Nollywood is a major driver of that growth. Local productions now account for 49.4 per cent of total box office takings in 2025, edging out Hollywood titles and underscoring how deeply Nigerian storytelling has resonated with paying audiences.
Behind these numbers are the entrepreneurs and institutions shaping the country’s cinema landscape — from internationally styled multiplex chains like Silverbird and Filmhouse to pioneering independent exhibitors pushing into secondary cities. These operators are not just screening films; they are building the infrastructure of a maturing film culture, one that blends global content with homegrown creativity.
As digital ticketing, varied screening formats, and expanding regional footprints redefine what cinemagoing looks like in Nigeria, the people at the top of the industry are worth knowing. Here is a look at the owners of Nigeria’s largest cinema circuits.
Olusegun Obasanjo — Founder, OOPL Cinemas
OOPL Cinemas operates under the umbrella of the Olusegun Obasanjo Presidential Library, functioning as a premium entertainment offering within the library’s broader cultural and leisure complex. Despite running just three sites, the chain punches above its weight — generating N312.5 million in revenue in 2025, capturing 2 per cent of gross box office and 2.3 per cent of total admissions.
The man behind it needs little introduction. Olusegun Obasanjo is one of the most consequential figures in Nigeria’s post-independence history — a military general who helped bring the Nigerian Civil War to a close, served as Military Head of State from 1976 to 1979, and then made the rare decision to voluntarily transfer power to a civilian government, setting a democratic standard that few of his contemporaries matched.

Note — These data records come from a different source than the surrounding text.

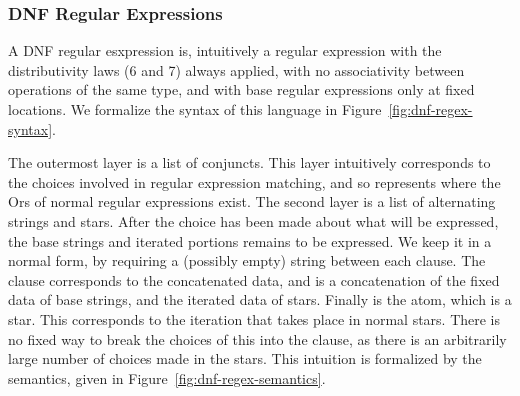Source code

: \subsubsection{DNF Regular Expressions}


A DNF regular esxpression is, intuitively
a regular expression with the distributivity laws (6 and 7) always
applied, with no associativity between operations of the same type,
and with base regular expressions only at fixed locations.
We formalize the syntax of this language in Figure~\ref{fig:dnf-regex-syntax}.

The outermost layer is a list of conjuncts.
This layer intuitively corresponds to the choices involved in regular expression matching, and so represents where the Ors of normal regular expressions exist.
The second layer is a list of alternating strings and stars.
After the choice has been made about what will be expressed,
the base strings and iterated portions remains to be expressed.
We keep it in a normal form, by requiring a (possibly empty) string between
each clause.
The clause corresponds to the concatenated data, and is a concatenation of the
fixed data of base strings, and the iterated data of stars.
Finally is the atom, which is a star.
This corresponds to the iteration that takes place in normal stars.
There is no fixed way to break the choices of this into the clause,
as there is an arbitrarily large number of choices made in the stars.
This intuition is formalized by the semantics, given in Figure~\ref{fig:dnf-regex-semantics}.

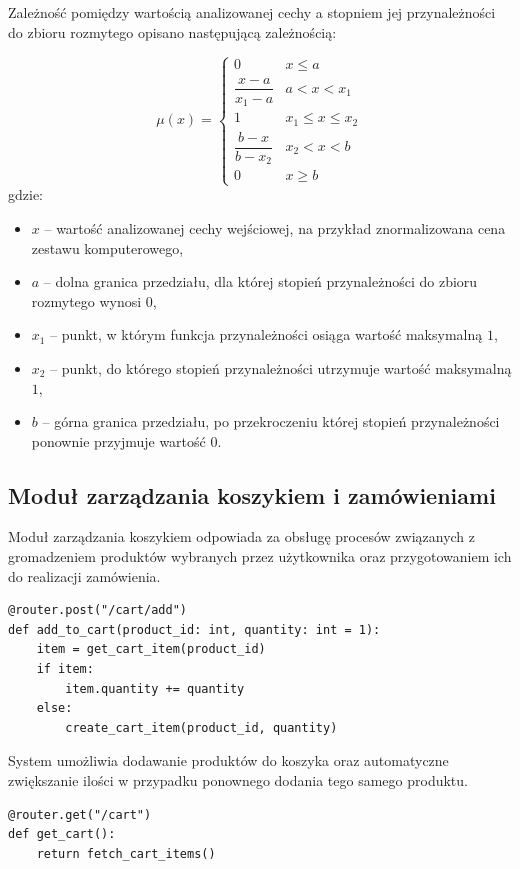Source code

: \documentclass[a4paper,twoside,12pt]{book}
\begin{document}
Zależność pomiędzy wartością analizowanej cechy a stopniem jej przynależności do
zbioru rozmytego opisano następującą zależnością:

\[
\mu(x)=
\begin{cases}
0 & x \le a \\
\dfrac{x-a}{x_1-a} & a < x < x_1 \\
1 & x_1 \le x \le x_2 \\
\dfrac{b-x}{b-x_2} & x_2 < x < b \\
0 & x \ge b
\end{cases}
\]
gdzie:
\begin{itemize}
    \item $x$ – wartość analizowanej cechy wejściowej, na przykład znormalizowana
    cena zestawu komputerowego,
    \item $a$ – dolna granica przedziału, dla której stopień przynależności do
    zbioru rozmytego wynosi $0$,
    \item $x_1$ – punkt, w którym funkcja przynależności osiąga wartość maksymalną
    $1$,
    \item $x_2$ – punkt, do którego stopień przynależności utrzymuje wartość
    maksymalną $1$,
    \item $b$ – górna granica przedziału, po przekroczeniu której stopień
    przynależności ponownie przyjmuje wartość $0$.
\end{itemize}
\subsection{Moduł zarządzania koszykiem i zamówieniami}

Moduł zarządzania koszykiem odpowiada za obsługę procesów związanych z
gromadzeniem produktów wybranych przez użytkownika oraz przygotowaniem ich do
realizacji zamówienia.

\begin{verbatim}
@router.post("/cart/add")
def add_to_cart(product_id: int, quantity: int = 1):
    item = get_cart_item(product_id)
    if item:
        item.quantity += quantity
    else:
        create_cart_item(product_id, quantity)
\end{verbatim}

System umożliwia dodawanie produktów do koszyka oraz automatyczne zwiększanie
ilości w przypadku ponownego dodania tego samego produktu.

\begin{verbatim}
@router.get("/cart")
def get_cart():
    return fetch_cart_items()
\end{verbatim}
\end{document}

Born around March 5, 1937, in Ibogun-Olaogun, Ogun State, Obasanjo came from a modest farming background before rising through the ranks of the Nigerian Army. Decades later, after surviving imprisonment under military rule, he returned to the political stage as Nigeria’s second democratically elected Executive President in 1999.
The idea for the Presidential Library had actually been conceived as far back as 1988, though it remained on ice until Obasanjo’s return to power. Shortly after taking office in 1999, he established the Office of Presidential Libraries to give the project formal structure and momentum — laying the groundwork for what would eventually include one of Nigeria’s more distinctive cinema destinations.